The Matysiaks (Matysiakowie), also known as The Matysiak Family, is a Polish radio drama. The series follows the fictional Matysiak family from Powiśle, Warsaw. It premiered in December 1956 and has been broadcast weekly on Polskie Radio Program 1, making it one of the longest-running radio dramas in the world. Each episode lasts approximately 25 minutes. 3,612 episodes have aired as of July 11, 2026.

==History==
The series was created and principally written by Jerzy Janicki. Other scriptwriters included Stanisław Stampf’l, Władysław Żesławski, and Dżennet Półtorzycka. More than 250 actors have appeared in the series, including Jerzy Bończak, Tadeusz Fijewski, Mieczysława Ćwiklińska, Edmund Fetting, Stanisława Perzanowska, Krzysztof Chamiec, Mieczysław Czechowicz, Hanka Bielicka, Maciej Damięcki, and Jan Englert. In recent years, episodes have also been distributed as podcasts by Polskie Radio.

Created in December 1956, shortly after the events of the Polish October, the series opened with an episode in which the family members donate to a charity for Hungarians after the suppressed Hungarian Revolution of 1956.

During its early years, Polskie Radio did not officially announce the show, leading some listeners to believe it was a reality show rather than a scripted drama. A study by the Centre for Public Opinion Research in 1968 identified it as the most popular radio drama in Poland, with an estimated audience of 12 million.

The program faced censorship under the People’s Republic of Poland; for example, references to church marriages were prohibited in the 1970s. It was also suspended for six months during the period of martial law in 1981. No character was depicted as a member of the Polish United Workers' Party. Despite these restrictions, the series has generally focused on everyday issues such as living on low wages and pensions, children’s education, and local events in Warsaw, with occasional storylines addressing broader social or political topics, including lustration.

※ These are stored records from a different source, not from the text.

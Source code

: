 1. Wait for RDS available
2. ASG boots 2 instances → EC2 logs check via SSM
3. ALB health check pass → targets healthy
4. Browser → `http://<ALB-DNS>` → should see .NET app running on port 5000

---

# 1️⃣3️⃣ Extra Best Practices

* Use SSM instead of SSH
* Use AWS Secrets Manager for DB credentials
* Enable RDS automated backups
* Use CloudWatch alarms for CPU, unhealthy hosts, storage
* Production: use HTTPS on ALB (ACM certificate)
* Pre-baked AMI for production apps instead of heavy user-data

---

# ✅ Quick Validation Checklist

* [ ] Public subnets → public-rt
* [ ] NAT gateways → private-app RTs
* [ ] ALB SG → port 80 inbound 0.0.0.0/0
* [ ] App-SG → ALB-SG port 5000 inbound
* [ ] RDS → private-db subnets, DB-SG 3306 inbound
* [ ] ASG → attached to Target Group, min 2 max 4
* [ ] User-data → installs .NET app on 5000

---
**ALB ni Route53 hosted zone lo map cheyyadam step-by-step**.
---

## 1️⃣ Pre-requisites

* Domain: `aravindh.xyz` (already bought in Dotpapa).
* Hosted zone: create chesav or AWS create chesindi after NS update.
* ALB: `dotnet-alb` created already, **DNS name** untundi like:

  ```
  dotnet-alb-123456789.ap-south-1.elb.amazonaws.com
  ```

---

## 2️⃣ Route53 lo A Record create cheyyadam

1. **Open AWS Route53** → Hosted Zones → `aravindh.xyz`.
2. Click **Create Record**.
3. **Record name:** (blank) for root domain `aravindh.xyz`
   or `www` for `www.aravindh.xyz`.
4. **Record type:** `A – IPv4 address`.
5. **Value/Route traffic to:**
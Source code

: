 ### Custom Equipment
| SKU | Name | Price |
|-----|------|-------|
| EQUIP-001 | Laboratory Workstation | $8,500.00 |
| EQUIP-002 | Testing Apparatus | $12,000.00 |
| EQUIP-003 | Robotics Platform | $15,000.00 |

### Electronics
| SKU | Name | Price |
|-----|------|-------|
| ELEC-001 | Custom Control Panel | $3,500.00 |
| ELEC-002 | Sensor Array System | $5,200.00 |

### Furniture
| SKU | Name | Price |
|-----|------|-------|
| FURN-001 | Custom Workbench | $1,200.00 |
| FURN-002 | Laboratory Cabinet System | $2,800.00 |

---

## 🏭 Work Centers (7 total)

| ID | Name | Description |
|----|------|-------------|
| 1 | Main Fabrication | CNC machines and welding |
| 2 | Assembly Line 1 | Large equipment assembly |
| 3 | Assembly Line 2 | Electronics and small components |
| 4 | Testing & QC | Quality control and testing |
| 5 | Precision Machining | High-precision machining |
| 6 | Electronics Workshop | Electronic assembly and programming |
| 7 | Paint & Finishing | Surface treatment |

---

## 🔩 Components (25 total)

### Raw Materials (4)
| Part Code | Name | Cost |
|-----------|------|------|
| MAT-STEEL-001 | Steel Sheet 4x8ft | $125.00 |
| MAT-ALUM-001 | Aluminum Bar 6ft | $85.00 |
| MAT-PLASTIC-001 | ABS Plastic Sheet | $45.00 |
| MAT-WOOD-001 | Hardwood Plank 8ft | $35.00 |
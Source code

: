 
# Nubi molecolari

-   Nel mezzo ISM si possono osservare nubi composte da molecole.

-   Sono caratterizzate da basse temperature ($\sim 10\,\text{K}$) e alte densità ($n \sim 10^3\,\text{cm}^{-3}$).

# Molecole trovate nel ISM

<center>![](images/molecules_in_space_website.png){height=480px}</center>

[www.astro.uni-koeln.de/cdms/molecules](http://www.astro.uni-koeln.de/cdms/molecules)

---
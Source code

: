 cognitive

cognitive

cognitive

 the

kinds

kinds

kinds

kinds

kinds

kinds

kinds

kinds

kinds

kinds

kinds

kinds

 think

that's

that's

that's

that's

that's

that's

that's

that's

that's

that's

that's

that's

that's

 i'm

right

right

The series distinguishes itself from the conventions of soap operas by focusing on social issues rather than major dramatic events or romantic storylines. Characters age within the series, with younger generations replacing older ones over time. The Matysiak family is portrayed as having participated in key historical events, including the Siege of Warsaw (1939), the Warsaw Uprising, and the Battle of Monte Cassino. Listener engagement with the series has also led to organized charitable and commemorative initiatives, including the establishment of a nursing home in the 1960s and the erection of monuments to Bolesław Prus (1970s) and Ignacy Jan Paderewski (1980s). More recently, the program has been associated with support for animal rights initiatives.